Q: Does the cat appear in all of your works?
Dangiuz: It’s not in every work, but it’s in most of them. I do try to have the cat in as many pieces as possible, mostly because I love cats. In real life, I am a partner of a nearby shelter and we rescue a lot of cats and dogs. So I really just love cats and tend to feature them.
What I try to do, and I think it's the biggest challenge for me as an artist, is to reinvent myself with every new piece and make something new every time– without straying too far from who I am and what my art is about.
Q: What are the bigger barriers or challenges that you experienced as an individual artist?
Dangiuz: What I try to do, and I think it’s the biggest challenge for me as an artist, is to reinvent myself with every new piece and make something new every time– without straying too far from who I am and what my art is about. So there’s this little line, this little magic area between, “you are renovating yourself and you are going too far,” and the magic area is the perfect spot to create a new groundbreaking artwork. That’s what I try to make every time. Sometimes I manage, sometimes I don’t.
Q: Do you feel pressure from constantly creating groundbreaking work?
Dangiuz: I mean, we can definitely call it pressure, but once you realize that basically we are doing what we love and we are lucky enough to pursue creative freedom, I think this kills the pressure and allows you to leave it and to play it in a way that you are more free, more, how can I say, more relieved.
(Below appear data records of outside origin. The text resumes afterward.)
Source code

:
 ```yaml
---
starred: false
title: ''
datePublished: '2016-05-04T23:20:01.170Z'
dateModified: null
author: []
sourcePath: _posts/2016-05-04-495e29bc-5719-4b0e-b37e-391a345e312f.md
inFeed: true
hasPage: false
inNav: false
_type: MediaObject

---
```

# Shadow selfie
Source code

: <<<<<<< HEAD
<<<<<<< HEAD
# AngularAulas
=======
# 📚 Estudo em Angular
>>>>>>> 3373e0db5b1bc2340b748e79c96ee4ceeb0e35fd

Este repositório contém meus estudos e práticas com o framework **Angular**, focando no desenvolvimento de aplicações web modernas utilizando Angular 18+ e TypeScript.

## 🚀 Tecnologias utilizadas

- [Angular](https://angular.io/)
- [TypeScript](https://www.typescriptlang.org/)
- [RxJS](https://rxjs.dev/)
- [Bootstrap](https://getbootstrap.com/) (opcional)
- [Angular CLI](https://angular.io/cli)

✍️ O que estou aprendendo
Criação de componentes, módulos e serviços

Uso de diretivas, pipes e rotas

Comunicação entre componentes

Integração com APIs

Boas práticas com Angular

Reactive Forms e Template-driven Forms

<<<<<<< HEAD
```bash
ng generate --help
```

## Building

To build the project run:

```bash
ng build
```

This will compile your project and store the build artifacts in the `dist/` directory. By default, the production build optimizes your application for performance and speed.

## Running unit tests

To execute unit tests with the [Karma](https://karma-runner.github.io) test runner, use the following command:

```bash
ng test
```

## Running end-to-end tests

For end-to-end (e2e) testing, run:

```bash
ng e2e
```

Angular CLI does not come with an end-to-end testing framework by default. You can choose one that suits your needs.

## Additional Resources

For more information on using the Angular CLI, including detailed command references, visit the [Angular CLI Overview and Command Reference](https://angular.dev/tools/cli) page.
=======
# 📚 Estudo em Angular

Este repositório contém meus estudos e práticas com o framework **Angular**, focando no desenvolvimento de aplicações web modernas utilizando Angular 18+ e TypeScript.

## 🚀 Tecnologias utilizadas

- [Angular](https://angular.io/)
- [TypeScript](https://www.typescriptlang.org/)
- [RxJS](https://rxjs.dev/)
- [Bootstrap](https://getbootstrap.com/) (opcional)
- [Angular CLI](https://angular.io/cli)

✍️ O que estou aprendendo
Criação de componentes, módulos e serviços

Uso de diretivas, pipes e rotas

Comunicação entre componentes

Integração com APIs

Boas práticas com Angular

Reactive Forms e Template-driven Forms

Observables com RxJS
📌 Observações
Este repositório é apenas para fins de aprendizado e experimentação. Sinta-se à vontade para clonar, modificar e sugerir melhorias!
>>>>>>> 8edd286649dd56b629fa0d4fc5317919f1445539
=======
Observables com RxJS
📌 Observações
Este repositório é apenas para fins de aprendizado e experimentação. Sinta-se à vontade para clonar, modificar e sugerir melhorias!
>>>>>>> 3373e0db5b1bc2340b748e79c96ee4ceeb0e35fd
So yeah, there’s definitely some pressure, especially because in social media you see everyone posting every day and it seems like everyone around you is doing better than you. They are faster, they are better, they are more loved. I totally get it. It’s a feeling that every artist goes through, no matter the followers, no matter the sales or anything like that. But I think it’s important to keep the focus on what really matters, which is art and quality and the vision, the creative process. That helps me zoom out and look at the bigger picture and realize, yeah, that kills the pressure.
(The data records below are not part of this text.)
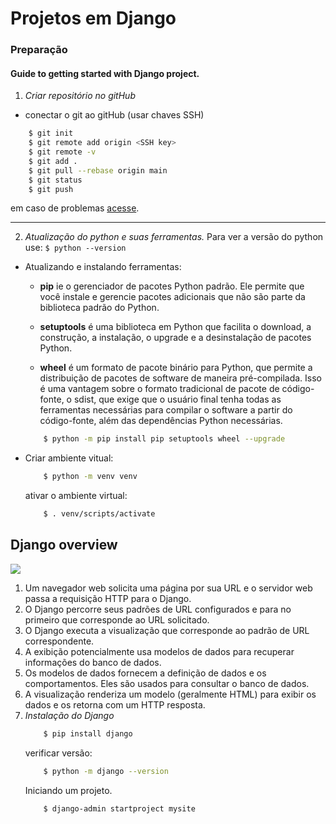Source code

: 
# Projetos em  Django
### Preparação
#### Guide to getting started with Django project.
1. *Criar repositório no gitHub*
 - conectar o git ao gitHub (usar chaves SSH)
```bash
    $ git init
    $ git remote add origin <SSH key>
    $ git remote -v
    $ git add .
    $ git pull --rebase origin main
    $ git status
    $ git push
```
em caso de problemas [acesse](https://github.com/settings/keys).
***

2. *Atualização do python e suas ferramentas.*
   Para ver a versão do python use: ```$ python --version ```
- Atualizando e instalando ferramentas:
   - **pip**  ie o gerenciador de pacotes Python padrão. Ele permite que você instale e gerencie pacotes adicionais que não são parte da biblioteca padrão do Python.
   
   - **setuptools** é uma biblioteca em Python que facilita o download, a construção, a instalação, o upgrade e a desinstalação de pacotes Python.

    - **wheel** é um formato de pacote binário para Python, que permite a distribuição de pacotes de software de maneira pré-compilada. Isso é uma vantagem sobre o formato tradicional de pacote de código-fonte, o sdist, que exige que o usuário final tenha todas as ferramentas necessárias para compilar o software a partir do código-fonte, além das dependências Python necessárias.

    ```bash
        $ python -m pip install pip setuptools wheel --upgrade
    ```
- Criar ambiente vitual:
    ```bash
        $ python -m venv venv
    ```
   ativar o ambiente virtual:
    ```bash
        $ . venv/scripts/activate
    ```

## Django overview

<img src=https://pt-static.z-dn.net/files/d72/7207e1c558cab223c1277de1b956acf7.png>

  1. Um navegador web solicita uma página por sua URL e o servidor web passa a requisição HTTP para o Django.
  2. O Django percorre seus padrões de URL configurados e para no primeiro que corresponde ao
  URL solicitado.
  1. O Django executa a visualização que corresponde ao padrão de URL correspondente.
  2. A exibição potencialmente usa modelos de dados para recuperar informações do banco de dados.
  3. Os modelos de dados fornecem a definição de dados e os comportamentos. Eles são usados para consultar o banco de dados.
  4. A visualização renderiza um modelo (geralmente HTML) para exibir os dados e os retorna com um HTTP
  resposta.
1. *Instalação do Django*
    ```bash
        $ pip install django
    ```
    verificar versão:
    ```bash
        $ python -m django --version
    ```
    Iniciando um projeto. 
    ```bash
        $ django-admin startproject mysite
    ```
Q: Do you feel like your pieces are commentaries on society, where society is going? Do you have a view on where society is going?
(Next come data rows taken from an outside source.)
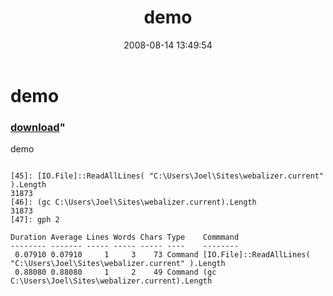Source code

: ﻿---
pid:            524
parent:         0
children:       
poster:         Anonymous
title:          demo
date:           2008-08-14 13:49:54
format:         posh
---

# demo

### [download](524.ps1)"

demo

```posh

[45]: [IO.File]::ReadAllLines( "C:\Users\Joel\Sites\webalizer.current" ).Length
31873
[46]: (gc C:\Users\Joel\Sites\webalizer.current).Length
31873
[47]: gph 2

Duration Average Lines Words Chars Type    Commmand
-------- ------- ----- ----- ----- ----    --------
 0.07910 0.07910     1     3    73 Command [IO.File]::ReadAllLines( "C:\Users\Joel\Sites\webalizer.current" ).Length
 0.88080 0.88080     1     2    49 Command (gc C:\Users\Joel\Sites\webalizer.current).Length

```
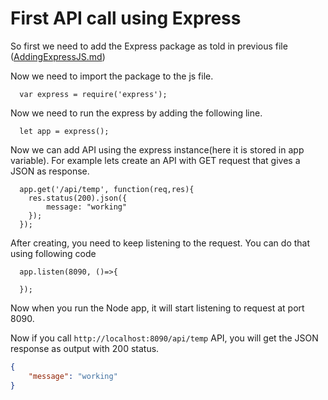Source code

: # First API call using Express

So first we need to add the Express package as told in previous file ([AddingExpressJS.md](https://github.com/Chetan0211/LearningMaterial/edit/main/NodeJS/AddingExpressJS.md))

Now we need to import the package to the js file.

```JS
  var express = require('express');
```

Now we need to run the express by adding the following line.

```JS
  let app = express();
```

Now we can add API using the express instance(here it is stored in app variable).
For example lets create an API with GET request that gives a JSON as response.

```JS
  app.get('/api/temp', function(req,res){
    res.status(200).json({
        message: "working"
    });
  });
```
After creating, you need to keep listening to the request. You can do that using following code
```JS
  app.listen(8090, ()=>{

  });
```

Now when you run the Node app, it will start listening to request at port 8090.

Now if you call `http://localhost:8090/api/temp` API, you will get the JSON response as output with 200 status.

```JSON
{
    "message": "working"
}
```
Dangiuz: Yes. Sci-fi and cyberpunk lore have always been about fighting the power. These small people, these poor people, are trying to make it against these big corrupted politicians, these big corporations. Every day, they are trying to get by. That is the cyberpunk message– it’s something that I adopted in my art, not something I invented. But to that, I like to add my romantic point of view, which is the kitty and falling in love with these people, rooting for them. That is what I try to make. Yeah, I mean, I also like to keep it open to interpretation for the viewer, for anyone who’s looking at my art. If people can find some hidden messages or maybe they can reinterpret my pieces in a certain way, I’m all for it.
Sci-fi and cyberpunk lore have always been about fighting the power. These small people, these poor people, are trying to make it against these big corrupted politicians, these big corporations.
Q: Who are some of your bigger inspirations in terms of your artwork?
Dangiuz: I think movie directors like Ridley Scott started this cyberpunk movement– imaginary scenarios with futuristic buildings, very impossible architecture, bridges one on top of the others, and all that. I love Vincent van Gogh, and I love Syd Mead, who was a very OG sci-fi artist. I have a lot of appreciation and respect for what Beeple did, and I have been inspired by his influence every day for 15 years. Many artists made the world a better place for other artists.